In the listing that follows, the range to quote begins at the line that has "# App Budget" and ends after the line that has "this repository https://github.com/GiuseppeTT/app-budget.git"; quote it verbatim and add nothing.

=== INPUT DATA ===

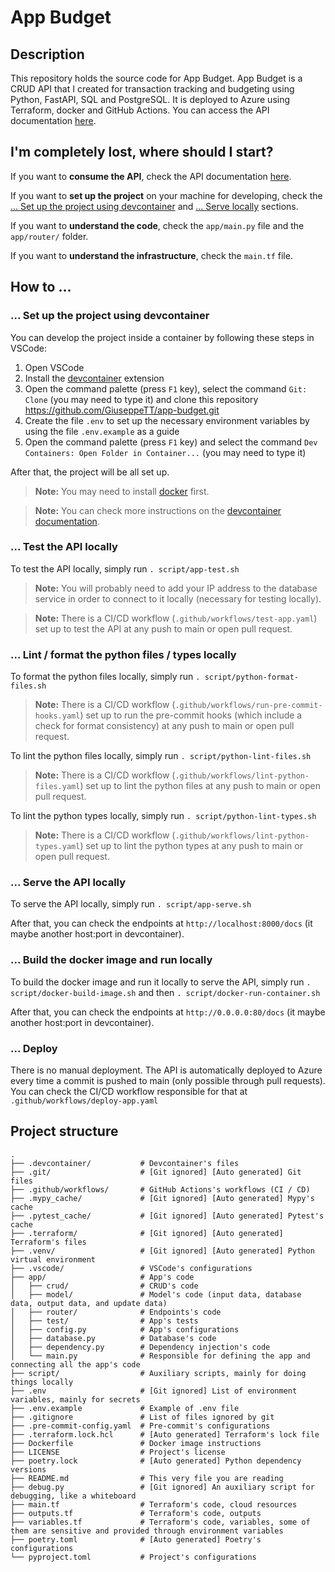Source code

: # App Budget

## Description

This repository holds the source code for App Budget. App Budget is a CRUD API that I created for transaction tracking and budgeting using Python, FastAPI, SQL and PostgreSQL. It is deployed to Azure using Terraform, docker and GitHub Actions. You can access the API documentation [here](http://app-budget.eastus.azurecontainer.io/docs).

## I'm completely lost, where should I start?

If you want to **consume the API**, check the API documentation [here](http://app-budget.eastus.azurecontainer.io/docs).

If you want to **set up the project** on your machine for developing, check the [... Set up the project using devcontainer](#set-up-the-project-using-devcontainer) and [... Serve locally](#serve-the-app-locally) sections.

If you want to **understand the code**, check the `app/main.py` file and the `app/router/` folder.

If you want to **understand the infrastructure**, check the `main.tf` file.

## How to ...

### ... Set up the project using devcontainer

You can develop the project inside a container by following these steps in VSCode:

1. Open VSCode
1. Install the [devcontainer](https://marketplace.visualstudio.com/items?itemName=ms-vscode-remote.remote-containers) extension
1. Open the command palette (press `F1` key), select the command `Git: Clone` (you may need to type it) and clone this repository https://github.com/GiuseppeTT/app-budget.git
1. Create the file `.env` to set up the necessary environment variables by using the file `.env.example` as a guide
1. Open the command palette (press `F1` key) and select the command `Dev Containers: Open Folder in Container...` (you may need to type it)

After that, the project will be all set up.

> **Note:** You may need to install [docker](https://www.docker.com/) first.

> **Note:** You can check more instructions on the [devcontainer documentation](https://code.visualstudio.com/docs/devcontainers/containers).

### ... Test the API locally

To test the API locally, simply run `. script/app-test.sh`

> **Note:** You will probably need to add your IP address to the database service in order to connect to it locally (necessary for testing locally).

> **Note:** There is a CI/CD workflow (`.github/workflows/test-app.yaml`) set up to test the API at any push to main or open pull request.

### ... Lint / format the python files / types locally

To format the python files locally, simply run `. script/python-format-files.sh`

> **Note:** There is a CI/CD workflow (`.github/workflows/run-pre-commit-hooks.yaml`) set up to run the pre-commit hooks (which include a check for format consistency) at any push to main or open pull request.

To lint the python files locally, simply run `. script/python-lint-files.sh`

> **Note:** There is a CI/CD workflow (`.github/workflows/lint-python-files.yaml`) set up to lint the python files at any push to main or open pull request.

To lint the python types locally, simply run `. script/python-lint-types.sh`

> **Note:** There is a CI/CD workflow (`.github/workflows/lint-python-types.yaml`) set up to lint the python types at any push to main or open pull request.

### ... Serve the API locally

To serve the API locally, simply run `. script/app-serve.sh`

After that, you can check the endpoints at `http://localhost:8000/docs` (it maybe another host:port in devcontainer).

### ... Build the docker image and run locally

To build the docker image and run it locally to serve the API, simply run `. script/docker-build-image.sh` and then `. script/docker-run-container.sh`

After that, you can check the endpoints at `http://0.0.0.0:80/docs` (it maybe another host:port in devcontainer).

### ... Deploy

There is no manual deployment. The API is automatically deployed to Azure every time a commit is pushed to main (only possible through pull requests). You can check the CI/CD workflow responsible for that at `.github/workflows/deploy-app.yaml`

## Project structure

```
.
├── .devcontainer/           # Devcontainer's files
├── .git/                    # [Git ignored] [Auto generated] Git files
├── .github/workflows/       # GitHub Actions's workflows (CI / CD)
├── .mypy_cache/             # [Git ignored] [Auto generated] Mypy's cache
├── .pytest_cache/           # [Git ignored] [Auto generated] Pytest's cache
├── .terraform/              # [Git ignored] [Auto generated] Terraform's files
├── .venv/                   # [Git ignored] [Auto generated] Python virtual environment
├── .vscode/                 # VSCode's configurations
├── app/                     # App's code
│   ├── crud/                # CRUD's code
│   ├── model/               # Model's code (input data, database data, output data, and update data)
│   ├── router/              # Endpoints's code
│   ├── test/                # App's tests
│   ├── config.py            # App's configurations
│   ├── database.py          # Database's code
│   ├── dependency.py        # Dependency injection's code
│   └── main.py              # Responsible for defining the app and connecting all the app's code
├── script/                  # Auxiliary scripts, mainly for doing things locally
├── .env                     # [Git ignored] List of environment variables, mainly for secrets
├── .env.example             # Example of .env file
├── .gitignore               # List of files ignored by git
├── .pre-commit-config.yaml  # Pre-commit's configurations
├── .terraform.lock.hcl      # [Auto generated] Terraform's lock file
├── Dockerfile               # Docker image instructions
├── LICENSE                  # Project's license
├── poetry.lock              # [Auto generated] Python dependency versions
├── README.md                # This very file you are reading
├── debug.py                 # [Git ignored] An auxiliary script for debugging, like a whiteboard
├── main.tf                  # Terraform's code, cloud resources
├── outputs.tf               # Terraform's code, outputs
├── variables.tf             # Terraform's code, variables, some of them are sensitive and provided through environment variables
├── poetry.toml              # [Auto generated] Poetry's configurations
└── pyproject.toml           # Project's configurations
```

===

**SOLUTION TO THE EXERCISE**
: # App Budget

## Description

This repository holds the source code for App Budget. App Budget is a CRUD API that I created for transaction tracking and budgeting using Python, FastAPI, SQL and PostgreSQL. It is deployed to Azure using Terraform, docker and GitHub Actions. You can access the API documentation [here](http://app-budget.eastus.azurecontainer.io/docs).

## I'm completely lost, where should I start?

If you want to **consume the API**, check the API documentation [here](http://app-budget.eastus.azurecontainer.io/docs).

If you want to **set up the project** on your machine for developing, check the [... Set up the project using devcontainer](#set-up-the-project-using-devcontainer) and [... Serve locally](#serve-the-app-locally) sections.

If you want to **understand the code**, check the `app/main.py` file and the `app/router/` folder.

If you want to **understand the infrastructure**, check the `main.tf` file.

## How to ...

### ... Set up the project using devcontainer

You can develop the project inside a container by following these steps in VSCode:

1. Open VSCode
1. Install the [devcontainer](https://marketplace.visualstudio.com/items?itemName=ms-vscode-remote.remote-containers) extension
1. Open the command palette (press `F1` key), select the command `Git: Clone` (you may need to type it) and clone this repository https://github.com/GiuseppeTT/app-budget.git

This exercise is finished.